Your body responds based on the life you’ve been living.
If you’ve spent years stressed, emotionally eating, sitting more, starting over every Monday, hiding in oversized clothes, feeling exhausted, or putting everyone else before yourself, your body is going to need time to rebuild trust, strength, and endurance again.
That doesn’t mean your body is broken.
It means your body is adapting.
I think this is where so many women get discouraged. You start walking every day. You clean up your eating. They go to the gym consistently for a few weeks. But because they don’t immediately see dramatic results, they assume it’s not working.
So they quit.
But the truth is, the women who are already fit have conditioned their bodies over years of repeated habits.
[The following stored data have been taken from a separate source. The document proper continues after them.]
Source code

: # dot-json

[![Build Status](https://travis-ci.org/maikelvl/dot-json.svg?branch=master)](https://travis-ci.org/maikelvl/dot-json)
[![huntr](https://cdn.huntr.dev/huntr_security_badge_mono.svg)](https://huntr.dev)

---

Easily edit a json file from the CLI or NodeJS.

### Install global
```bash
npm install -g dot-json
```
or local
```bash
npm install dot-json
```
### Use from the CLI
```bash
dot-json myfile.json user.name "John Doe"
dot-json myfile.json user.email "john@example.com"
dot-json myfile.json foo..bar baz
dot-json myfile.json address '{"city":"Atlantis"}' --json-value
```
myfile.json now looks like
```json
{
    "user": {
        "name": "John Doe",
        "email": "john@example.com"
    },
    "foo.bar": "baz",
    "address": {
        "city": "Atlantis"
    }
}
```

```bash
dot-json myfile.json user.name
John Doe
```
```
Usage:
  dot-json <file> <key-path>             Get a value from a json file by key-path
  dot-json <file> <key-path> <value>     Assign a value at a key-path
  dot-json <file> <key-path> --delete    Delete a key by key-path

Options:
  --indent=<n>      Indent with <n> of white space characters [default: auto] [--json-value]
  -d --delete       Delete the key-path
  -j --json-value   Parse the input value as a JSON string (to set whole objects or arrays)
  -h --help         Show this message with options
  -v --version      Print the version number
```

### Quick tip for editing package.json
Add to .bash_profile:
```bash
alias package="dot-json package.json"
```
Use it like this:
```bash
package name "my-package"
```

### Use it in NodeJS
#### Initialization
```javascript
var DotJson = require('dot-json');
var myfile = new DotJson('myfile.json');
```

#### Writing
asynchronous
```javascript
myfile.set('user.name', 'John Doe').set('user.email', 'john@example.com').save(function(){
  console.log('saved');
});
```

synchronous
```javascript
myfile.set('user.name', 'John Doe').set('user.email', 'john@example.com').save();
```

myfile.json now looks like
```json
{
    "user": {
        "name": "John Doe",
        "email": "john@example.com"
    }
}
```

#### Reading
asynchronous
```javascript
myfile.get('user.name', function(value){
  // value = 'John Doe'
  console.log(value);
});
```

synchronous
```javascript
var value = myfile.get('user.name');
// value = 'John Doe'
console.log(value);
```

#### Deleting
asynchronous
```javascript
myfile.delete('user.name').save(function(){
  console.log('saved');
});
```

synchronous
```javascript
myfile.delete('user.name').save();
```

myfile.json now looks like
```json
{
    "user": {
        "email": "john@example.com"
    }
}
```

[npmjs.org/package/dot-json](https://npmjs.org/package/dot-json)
Their heart, muscles, metabolism, and nervous system respond differently because they’ve practiced consistency long enough for their body to become efficient.
That’s why I always say fitness is not just physical.
It’s emotional.
It’s mental.
It’s identity.
Your body is always listening to the story you repeat through your actions.
What I loved most about this study is that even small amounts of movement still improved health. That means your walk matters. Your workout matters. Your effort matters, even if you’re not where you want to be yet.
This is also one of the reasons I created the WaistedMom Trainer.
A lot of women don’t need another extreme plan. They need support while rebuilding confidence in their body again.
The WaistedMom Trainer helps support posture, back stability, sweat, body awareness, and confidence while moving throughout the day. For many women, especially after babies, weight gain, menopause, injuries, or years of disconnecting from themselves, the hardest part is simply staying consistent long enough to feel different.
Sometimes transformation starts with something as simple as standing taller.
Breathing deeper.
Feeling supported.
Feeling held together again.
That’s what WaistedMom represents to me.
Not perfection.
Not punishment.
Support.
Because the truth is, the women who become the strongest are usually not the women who had it easy in the beginning.
They’re the women who kept showing up while their body was still catching up to their mind.
So if you feel behind right now, keep going.
Your body is learning.
Your heart is getting stronger.
Your habits are becoming your future.
One workout at a time.
One walk at a time.
One decision at a time.
That’s how real transformation happens.